* [TASK TO COMPLETE]: What lines in the entries hold the string "curl"? List them.

___

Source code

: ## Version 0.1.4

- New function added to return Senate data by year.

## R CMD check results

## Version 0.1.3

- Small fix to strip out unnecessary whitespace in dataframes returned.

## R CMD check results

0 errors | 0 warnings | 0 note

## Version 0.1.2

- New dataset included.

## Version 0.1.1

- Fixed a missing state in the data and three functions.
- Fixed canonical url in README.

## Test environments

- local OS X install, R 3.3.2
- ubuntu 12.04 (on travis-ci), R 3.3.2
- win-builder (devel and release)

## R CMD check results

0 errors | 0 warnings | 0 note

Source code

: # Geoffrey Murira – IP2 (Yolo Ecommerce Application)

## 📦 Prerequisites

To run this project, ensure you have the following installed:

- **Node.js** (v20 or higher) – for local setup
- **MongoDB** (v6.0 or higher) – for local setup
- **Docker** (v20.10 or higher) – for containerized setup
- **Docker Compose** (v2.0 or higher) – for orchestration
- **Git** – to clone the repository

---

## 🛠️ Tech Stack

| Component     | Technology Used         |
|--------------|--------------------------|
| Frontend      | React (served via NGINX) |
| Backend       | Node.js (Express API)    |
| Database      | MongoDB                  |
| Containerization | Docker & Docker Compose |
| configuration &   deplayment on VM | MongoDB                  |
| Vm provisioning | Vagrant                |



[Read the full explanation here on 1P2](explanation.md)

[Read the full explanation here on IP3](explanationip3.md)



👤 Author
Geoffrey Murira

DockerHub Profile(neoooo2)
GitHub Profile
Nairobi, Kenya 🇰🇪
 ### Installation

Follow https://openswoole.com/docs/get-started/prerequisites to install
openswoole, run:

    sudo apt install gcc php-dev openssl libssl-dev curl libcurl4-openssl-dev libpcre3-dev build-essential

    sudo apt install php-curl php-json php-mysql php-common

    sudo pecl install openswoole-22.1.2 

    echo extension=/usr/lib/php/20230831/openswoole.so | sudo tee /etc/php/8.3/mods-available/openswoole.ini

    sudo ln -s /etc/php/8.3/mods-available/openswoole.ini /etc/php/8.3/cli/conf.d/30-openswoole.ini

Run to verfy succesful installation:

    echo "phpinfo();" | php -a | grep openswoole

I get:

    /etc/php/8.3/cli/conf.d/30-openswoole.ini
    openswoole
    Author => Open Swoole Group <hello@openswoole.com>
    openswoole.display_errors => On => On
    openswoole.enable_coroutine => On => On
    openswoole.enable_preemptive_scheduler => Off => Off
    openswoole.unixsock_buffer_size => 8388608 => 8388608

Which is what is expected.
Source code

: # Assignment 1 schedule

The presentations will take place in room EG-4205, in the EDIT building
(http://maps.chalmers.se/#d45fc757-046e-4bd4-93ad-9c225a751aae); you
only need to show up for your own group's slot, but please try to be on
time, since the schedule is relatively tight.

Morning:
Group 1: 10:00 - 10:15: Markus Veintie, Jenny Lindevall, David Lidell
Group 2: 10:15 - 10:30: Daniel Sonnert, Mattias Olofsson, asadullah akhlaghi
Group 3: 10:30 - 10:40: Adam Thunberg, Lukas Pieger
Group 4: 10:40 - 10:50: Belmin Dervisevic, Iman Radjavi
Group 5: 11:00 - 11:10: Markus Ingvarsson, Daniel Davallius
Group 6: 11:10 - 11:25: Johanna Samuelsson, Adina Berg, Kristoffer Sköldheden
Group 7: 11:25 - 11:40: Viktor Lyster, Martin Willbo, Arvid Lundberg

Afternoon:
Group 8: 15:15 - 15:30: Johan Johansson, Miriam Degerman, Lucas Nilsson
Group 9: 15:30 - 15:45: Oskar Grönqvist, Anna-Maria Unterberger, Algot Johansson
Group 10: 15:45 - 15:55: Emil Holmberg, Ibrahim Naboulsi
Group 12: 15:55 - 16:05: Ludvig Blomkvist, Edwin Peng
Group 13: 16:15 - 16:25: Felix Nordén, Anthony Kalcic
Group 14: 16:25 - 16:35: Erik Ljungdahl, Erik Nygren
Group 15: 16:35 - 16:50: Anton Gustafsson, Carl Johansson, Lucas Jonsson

___

* [TASK SOLUTION]:
    sudo apt install gcc php-dev openssl libssl-dev curl libcurl4-openssl-dev libpcre3-dev build-essential
    sudo apt install php-curl php-json php-mysql php-common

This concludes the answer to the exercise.